[Supplied material]:
══════
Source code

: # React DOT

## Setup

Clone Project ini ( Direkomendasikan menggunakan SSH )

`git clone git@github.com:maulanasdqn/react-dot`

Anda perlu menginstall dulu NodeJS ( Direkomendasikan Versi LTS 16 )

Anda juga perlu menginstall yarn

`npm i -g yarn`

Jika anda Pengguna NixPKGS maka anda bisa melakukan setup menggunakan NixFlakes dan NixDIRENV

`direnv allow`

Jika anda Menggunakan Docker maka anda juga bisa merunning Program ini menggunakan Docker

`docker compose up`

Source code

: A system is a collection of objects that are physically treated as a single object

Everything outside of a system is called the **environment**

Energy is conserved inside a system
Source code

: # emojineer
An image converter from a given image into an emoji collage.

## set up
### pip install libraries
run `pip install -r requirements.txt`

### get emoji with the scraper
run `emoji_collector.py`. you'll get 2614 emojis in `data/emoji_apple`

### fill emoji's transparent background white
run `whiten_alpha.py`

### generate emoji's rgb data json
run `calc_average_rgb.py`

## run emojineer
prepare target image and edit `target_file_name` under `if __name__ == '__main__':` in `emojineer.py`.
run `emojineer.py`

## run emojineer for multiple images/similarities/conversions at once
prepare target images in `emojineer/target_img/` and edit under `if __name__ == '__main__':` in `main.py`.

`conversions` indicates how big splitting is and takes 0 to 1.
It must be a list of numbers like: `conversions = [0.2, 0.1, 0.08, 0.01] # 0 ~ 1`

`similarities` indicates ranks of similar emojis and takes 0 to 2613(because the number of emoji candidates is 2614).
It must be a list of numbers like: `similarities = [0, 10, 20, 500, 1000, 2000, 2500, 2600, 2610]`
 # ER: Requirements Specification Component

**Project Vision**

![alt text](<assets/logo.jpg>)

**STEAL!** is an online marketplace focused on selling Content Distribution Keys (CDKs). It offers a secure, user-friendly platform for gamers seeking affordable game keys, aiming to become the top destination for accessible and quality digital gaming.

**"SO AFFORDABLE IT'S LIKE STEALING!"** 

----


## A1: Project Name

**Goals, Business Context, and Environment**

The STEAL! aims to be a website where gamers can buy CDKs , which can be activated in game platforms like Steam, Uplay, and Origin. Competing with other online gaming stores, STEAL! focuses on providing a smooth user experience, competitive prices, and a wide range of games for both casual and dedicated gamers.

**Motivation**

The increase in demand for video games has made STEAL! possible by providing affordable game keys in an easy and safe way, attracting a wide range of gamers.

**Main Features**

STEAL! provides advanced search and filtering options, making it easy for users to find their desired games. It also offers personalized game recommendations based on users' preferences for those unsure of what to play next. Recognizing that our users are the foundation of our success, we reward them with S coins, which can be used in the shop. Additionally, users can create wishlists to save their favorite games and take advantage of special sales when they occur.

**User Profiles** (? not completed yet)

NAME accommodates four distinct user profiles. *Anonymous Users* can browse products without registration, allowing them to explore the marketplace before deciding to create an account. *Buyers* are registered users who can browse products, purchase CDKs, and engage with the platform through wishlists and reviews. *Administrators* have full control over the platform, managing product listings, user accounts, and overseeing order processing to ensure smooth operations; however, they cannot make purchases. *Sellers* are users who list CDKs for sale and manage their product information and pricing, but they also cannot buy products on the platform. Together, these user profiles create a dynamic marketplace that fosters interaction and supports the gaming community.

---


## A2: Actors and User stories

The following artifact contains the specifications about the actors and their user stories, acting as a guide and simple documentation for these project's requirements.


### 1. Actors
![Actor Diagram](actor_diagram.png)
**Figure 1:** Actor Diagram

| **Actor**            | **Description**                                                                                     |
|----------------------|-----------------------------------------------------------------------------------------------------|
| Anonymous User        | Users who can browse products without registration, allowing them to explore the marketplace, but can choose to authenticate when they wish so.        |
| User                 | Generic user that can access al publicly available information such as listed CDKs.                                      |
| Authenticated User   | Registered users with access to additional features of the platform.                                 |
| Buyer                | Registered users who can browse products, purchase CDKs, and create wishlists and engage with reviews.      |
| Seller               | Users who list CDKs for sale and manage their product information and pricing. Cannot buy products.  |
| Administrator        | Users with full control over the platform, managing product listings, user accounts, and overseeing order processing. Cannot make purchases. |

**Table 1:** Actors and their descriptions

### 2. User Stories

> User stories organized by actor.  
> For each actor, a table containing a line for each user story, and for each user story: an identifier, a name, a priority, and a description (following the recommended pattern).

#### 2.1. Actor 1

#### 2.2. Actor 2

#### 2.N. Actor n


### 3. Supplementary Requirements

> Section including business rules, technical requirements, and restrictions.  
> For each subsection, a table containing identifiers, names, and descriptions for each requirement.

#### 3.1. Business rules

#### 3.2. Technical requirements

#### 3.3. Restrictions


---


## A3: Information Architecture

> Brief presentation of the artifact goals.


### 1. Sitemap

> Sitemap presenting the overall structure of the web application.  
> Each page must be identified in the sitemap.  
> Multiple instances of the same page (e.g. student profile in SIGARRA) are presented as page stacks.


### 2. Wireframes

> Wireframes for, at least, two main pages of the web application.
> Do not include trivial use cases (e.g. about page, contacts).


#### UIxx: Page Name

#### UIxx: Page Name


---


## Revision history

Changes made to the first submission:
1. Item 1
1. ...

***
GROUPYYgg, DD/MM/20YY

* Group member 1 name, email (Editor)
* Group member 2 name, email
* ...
══════
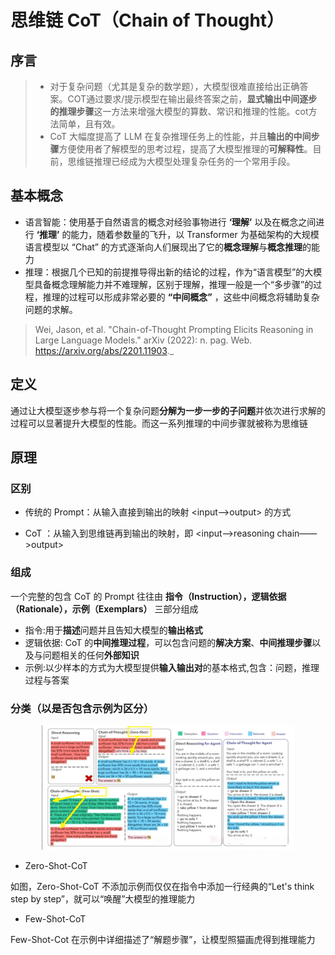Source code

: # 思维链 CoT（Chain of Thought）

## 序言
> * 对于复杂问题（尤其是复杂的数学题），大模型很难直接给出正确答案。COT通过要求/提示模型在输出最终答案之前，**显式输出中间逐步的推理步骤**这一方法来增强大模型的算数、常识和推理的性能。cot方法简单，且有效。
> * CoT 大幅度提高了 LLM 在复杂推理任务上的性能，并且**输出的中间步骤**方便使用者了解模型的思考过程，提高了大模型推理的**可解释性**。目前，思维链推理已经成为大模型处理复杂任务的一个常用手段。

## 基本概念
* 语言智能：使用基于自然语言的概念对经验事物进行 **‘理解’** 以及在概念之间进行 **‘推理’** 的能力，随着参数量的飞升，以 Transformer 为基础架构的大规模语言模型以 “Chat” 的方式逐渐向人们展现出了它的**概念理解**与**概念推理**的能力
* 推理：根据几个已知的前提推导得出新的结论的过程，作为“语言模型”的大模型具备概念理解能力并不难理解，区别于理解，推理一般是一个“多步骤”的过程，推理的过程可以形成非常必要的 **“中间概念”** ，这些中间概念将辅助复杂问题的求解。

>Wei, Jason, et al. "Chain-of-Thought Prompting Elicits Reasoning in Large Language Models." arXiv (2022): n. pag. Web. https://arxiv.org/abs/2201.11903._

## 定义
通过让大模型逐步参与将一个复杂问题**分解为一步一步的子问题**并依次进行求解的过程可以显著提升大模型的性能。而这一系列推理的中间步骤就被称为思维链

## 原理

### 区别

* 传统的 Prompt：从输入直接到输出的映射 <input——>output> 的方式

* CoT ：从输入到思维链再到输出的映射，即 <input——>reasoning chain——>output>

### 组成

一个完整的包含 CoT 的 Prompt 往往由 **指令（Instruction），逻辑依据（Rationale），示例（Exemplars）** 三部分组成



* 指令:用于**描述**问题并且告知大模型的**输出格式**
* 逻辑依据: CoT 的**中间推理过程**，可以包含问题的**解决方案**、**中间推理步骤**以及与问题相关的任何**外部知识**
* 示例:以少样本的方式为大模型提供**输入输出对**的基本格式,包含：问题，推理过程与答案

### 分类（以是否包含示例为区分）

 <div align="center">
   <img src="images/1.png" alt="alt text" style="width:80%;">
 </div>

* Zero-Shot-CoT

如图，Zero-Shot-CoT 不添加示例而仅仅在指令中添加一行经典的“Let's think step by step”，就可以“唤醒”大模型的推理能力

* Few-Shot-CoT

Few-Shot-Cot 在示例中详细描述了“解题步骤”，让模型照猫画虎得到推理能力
══════
[Your task]: Here the output must be the lines above from the line with "takes 0 to 1." to the line with "STEAL! provides advanced", both included, duplicated word for word and nothing else.

[Solution to the exercise]:
`conversions` indicates how big splitting is and takes 0 to 1.
It must be a list of numbers like: `conversions = [0.2, 0.1, 0.08, 0.01] # 0 ~ 1`

`similarities` indicates ranks of similar emojis and takes 0 to 2613(because the number of emoji candidates is 2614).
It must be a list of numbers like: `similarities = [0, 10, 20, 500, 1000, 2000, 2500, 2600, 2610]`
 # ER: Requirements Specification Component

**Project Vision**

![alt text](<assets/logo.jpg>)

**STEAL!** is an online marketplace focused on selling Content Distribution Keys (CDKs). It offers a secure, user-friendly platform for gamers seeking affordable game keys, aiming to become the top destination for accessible and quality digital gaming.

**"SO AFFORDABLE IT'S LIKE STEALING!"** 

----


## A1: Project Name

**Goals, Business Context, and Environment**

The STEAL! aims to be a website where gamers can buy CDKs , which can be activated in game platforms like Steam, Uplay, and Origin. Competing with other online gaming stores, STEAL! focuses on providing a smooth user experience, competitive prices, and a wide range of games for both casual and dedicated gamers.

**Motivation**

The increase in demand for video games has made STEAL! possible by providing affordable game keys in an easy and safe way, attracting a wide range of gamers.

**Main Features**

STEAL! provides advanced search and filtering options, making it easy for users to find their desired games. It also offers personalized game recommendations based on users' preferences for those unsure of what to play next. Recognizing that our users are the foundation of our success, we reward them with S coins, which can be used in the shop. Additionally, users can create wishlists to save their favorite games and take advantage of special sales when they occur.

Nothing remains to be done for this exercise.